Segment Open
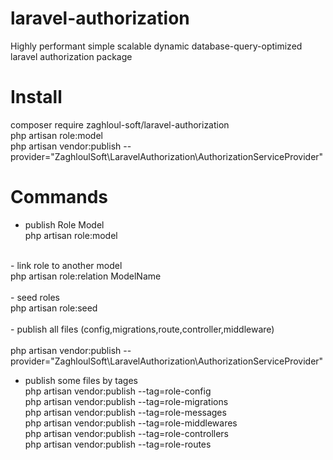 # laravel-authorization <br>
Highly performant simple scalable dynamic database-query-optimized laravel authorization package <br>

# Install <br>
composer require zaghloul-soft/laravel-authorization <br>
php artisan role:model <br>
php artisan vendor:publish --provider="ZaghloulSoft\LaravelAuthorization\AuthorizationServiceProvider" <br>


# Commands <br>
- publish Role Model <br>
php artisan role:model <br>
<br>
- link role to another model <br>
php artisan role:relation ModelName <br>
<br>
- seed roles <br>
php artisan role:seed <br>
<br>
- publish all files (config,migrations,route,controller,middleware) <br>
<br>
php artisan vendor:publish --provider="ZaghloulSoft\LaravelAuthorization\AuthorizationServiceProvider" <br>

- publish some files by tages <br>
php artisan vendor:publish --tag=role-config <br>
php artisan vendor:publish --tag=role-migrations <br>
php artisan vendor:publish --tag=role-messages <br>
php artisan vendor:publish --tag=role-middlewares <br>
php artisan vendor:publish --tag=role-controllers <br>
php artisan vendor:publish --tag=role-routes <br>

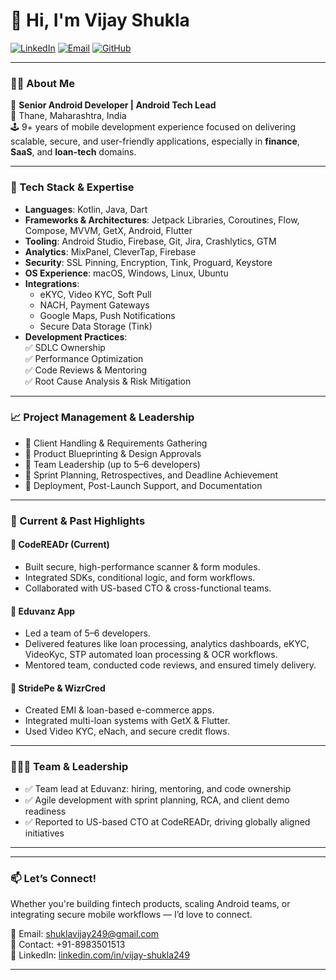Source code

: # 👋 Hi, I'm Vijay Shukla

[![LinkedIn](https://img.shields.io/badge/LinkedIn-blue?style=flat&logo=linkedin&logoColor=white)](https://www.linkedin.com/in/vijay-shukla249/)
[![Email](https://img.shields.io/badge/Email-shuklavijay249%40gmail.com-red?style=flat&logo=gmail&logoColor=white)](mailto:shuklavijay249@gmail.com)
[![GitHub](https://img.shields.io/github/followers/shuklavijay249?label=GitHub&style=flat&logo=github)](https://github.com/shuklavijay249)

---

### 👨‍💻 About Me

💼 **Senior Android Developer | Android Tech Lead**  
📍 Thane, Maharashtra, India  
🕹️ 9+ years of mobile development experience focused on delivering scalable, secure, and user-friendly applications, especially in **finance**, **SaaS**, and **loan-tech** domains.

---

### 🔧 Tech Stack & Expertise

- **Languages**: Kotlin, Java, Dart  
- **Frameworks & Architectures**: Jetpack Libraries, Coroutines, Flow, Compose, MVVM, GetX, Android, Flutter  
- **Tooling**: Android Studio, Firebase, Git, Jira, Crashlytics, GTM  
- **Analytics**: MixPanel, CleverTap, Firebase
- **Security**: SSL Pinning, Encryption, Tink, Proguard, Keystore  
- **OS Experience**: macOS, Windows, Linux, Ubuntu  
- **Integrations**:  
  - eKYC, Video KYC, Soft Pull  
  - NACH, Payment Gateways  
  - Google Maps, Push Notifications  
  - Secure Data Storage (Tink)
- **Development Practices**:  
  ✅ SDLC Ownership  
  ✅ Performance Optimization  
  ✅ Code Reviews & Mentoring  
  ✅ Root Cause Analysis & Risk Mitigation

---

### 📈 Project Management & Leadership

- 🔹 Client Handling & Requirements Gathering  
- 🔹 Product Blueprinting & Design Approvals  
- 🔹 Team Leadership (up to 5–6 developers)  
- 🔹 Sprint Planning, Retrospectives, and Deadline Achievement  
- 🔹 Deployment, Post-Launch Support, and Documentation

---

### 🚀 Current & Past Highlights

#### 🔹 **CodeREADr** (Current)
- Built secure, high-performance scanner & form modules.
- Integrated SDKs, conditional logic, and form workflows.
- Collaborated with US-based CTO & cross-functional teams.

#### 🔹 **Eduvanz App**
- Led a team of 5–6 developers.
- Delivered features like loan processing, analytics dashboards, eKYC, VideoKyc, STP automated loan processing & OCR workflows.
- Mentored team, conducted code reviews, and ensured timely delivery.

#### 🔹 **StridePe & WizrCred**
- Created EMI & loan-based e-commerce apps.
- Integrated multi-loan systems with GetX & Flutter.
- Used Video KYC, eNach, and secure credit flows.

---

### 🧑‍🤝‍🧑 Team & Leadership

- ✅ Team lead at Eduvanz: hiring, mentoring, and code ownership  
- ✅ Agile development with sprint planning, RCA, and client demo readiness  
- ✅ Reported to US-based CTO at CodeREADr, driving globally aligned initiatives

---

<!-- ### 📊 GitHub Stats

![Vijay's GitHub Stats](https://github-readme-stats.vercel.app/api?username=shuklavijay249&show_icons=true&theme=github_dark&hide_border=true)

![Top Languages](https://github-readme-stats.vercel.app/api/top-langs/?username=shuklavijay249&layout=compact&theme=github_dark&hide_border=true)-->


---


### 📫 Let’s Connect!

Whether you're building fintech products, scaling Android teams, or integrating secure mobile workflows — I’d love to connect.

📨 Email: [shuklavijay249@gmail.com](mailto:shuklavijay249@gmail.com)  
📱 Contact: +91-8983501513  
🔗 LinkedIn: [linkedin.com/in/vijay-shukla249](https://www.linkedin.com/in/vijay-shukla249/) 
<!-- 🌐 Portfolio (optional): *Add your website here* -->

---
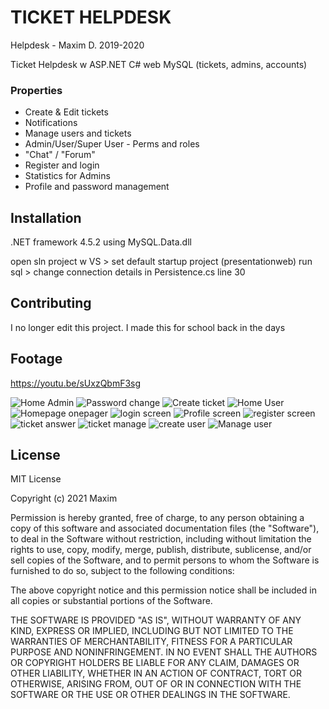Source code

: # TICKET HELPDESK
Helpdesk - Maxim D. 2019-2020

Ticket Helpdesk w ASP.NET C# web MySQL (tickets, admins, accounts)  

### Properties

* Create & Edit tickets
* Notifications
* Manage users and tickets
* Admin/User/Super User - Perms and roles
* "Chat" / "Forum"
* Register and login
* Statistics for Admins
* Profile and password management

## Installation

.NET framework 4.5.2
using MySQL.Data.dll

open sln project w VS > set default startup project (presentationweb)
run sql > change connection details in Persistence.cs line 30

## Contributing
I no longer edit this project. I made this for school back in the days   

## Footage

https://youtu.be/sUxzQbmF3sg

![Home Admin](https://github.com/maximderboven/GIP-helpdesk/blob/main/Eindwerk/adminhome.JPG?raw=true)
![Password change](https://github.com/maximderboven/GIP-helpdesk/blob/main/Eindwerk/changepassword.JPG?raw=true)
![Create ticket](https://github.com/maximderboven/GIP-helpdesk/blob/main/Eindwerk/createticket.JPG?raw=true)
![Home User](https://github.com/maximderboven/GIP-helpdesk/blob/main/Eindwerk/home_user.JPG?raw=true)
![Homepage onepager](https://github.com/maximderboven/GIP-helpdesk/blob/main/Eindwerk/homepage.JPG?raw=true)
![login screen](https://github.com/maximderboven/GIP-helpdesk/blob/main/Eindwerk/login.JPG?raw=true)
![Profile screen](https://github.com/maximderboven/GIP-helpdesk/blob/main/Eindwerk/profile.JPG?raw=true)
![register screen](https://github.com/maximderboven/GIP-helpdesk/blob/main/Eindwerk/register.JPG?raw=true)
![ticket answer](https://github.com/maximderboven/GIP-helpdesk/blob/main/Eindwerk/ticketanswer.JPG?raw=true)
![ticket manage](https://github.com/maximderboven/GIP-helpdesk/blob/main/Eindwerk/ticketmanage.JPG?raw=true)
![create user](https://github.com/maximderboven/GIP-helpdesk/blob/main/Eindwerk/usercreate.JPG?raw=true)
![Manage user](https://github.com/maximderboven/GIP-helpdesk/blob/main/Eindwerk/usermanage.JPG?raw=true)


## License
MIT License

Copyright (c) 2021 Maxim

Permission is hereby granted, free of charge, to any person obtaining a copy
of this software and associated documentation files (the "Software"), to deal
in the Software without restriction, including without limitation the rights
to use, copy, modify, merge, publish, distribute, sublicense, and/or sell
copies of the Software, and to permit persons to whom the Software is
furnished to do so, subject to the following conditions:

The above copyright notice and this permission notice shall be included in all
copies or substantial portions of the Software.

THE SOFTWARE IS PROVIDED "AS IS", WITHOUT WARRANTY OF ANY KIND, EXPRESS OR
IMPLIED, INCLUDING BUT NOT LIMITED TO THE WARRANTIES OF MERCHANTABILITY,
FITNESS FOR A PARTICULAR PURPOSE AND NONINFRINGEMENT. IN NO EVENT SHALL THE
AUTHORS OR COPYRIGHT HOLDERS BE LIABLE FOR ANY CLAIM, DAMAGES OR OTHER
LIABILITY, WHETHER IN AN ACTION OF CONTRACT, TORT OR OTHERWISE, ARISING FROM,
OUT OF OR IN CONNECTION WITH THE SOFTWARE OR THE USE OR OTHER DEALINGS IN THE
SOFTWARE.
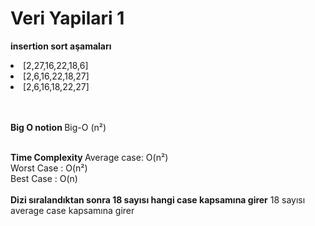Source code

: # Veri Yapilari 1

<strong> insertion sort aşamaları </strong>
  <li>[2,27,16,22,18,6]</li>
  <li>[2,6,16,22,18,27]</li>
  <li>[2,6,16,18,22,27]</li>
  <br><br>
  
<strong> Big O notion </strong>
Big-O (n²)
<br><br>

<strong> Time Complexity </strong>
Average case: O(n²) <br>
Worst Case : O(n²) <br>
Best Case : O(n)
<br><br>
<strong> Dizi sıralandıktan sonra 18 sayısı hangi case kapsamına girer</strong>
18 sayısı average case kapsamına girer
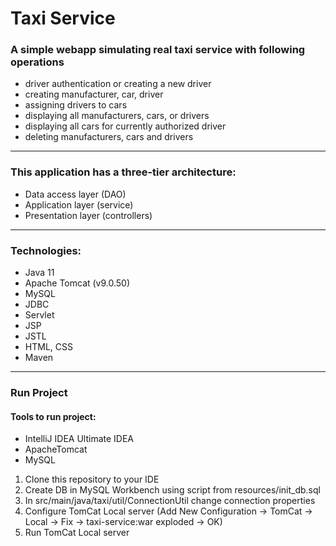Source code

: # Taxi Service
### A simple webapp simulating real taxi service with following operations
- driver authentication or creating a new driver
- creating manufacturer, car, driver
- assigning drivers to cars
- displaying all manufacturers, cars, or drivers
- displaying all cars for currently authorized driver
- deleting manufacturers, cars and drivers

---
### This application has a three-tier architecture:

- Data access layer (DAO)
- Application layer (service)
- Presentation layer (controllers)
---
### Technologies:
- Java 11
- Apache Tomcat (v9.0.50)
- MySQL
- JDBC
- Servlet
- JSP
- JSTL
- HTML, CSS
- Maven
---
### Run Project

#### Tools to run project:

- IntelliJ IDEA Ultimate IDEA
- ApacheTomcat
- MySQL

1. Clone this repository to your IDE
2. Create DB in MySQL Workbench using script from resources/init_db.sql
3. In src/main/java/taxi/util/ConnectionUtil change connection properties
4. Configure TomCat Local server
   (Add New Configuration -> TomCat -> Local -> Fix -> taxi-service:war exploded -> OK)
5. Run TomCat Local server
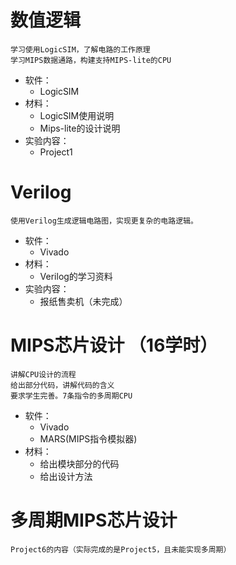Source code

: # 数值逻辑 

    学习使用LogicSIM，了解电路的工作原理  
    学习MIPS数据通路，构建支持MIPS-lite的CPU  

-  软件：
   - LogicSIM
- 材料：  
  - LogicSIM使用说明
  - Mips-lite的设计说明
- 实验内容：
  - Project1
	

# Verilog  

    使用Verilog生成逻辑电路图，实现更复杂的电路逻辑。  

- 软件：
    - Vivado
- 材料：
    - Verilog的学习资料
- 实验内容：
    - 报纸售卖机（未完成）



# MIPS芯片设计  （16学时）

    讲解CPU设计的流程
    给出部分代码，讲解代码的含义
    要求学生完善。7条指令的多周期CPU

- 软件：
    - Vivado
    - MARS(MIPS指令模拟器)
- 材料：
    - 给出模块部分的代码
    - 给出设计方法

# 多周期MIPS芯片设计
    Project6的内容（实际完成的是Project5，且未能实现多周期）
Segment Closed
- [EXERCISE DIRECTIONS] Could you restate, word for word, the lines above from the one with "Statistics for Admins" to the one with "https://youtu.be/sUxzQbmF3sg", both included?

- [RESULT]
* Statistics for Admins
* Profile and password management

## Installation

.NET framework 4.5.2
using MySQL.Data.dll

open sln project w VS > set default startup project (presentationweb)
run sql > change connection details in Persistence.cs line 30

## Contributing
I no longer edit this project. I made this for school back in the days   

## Footage

https://youtu.be/sUxzQbmF3sg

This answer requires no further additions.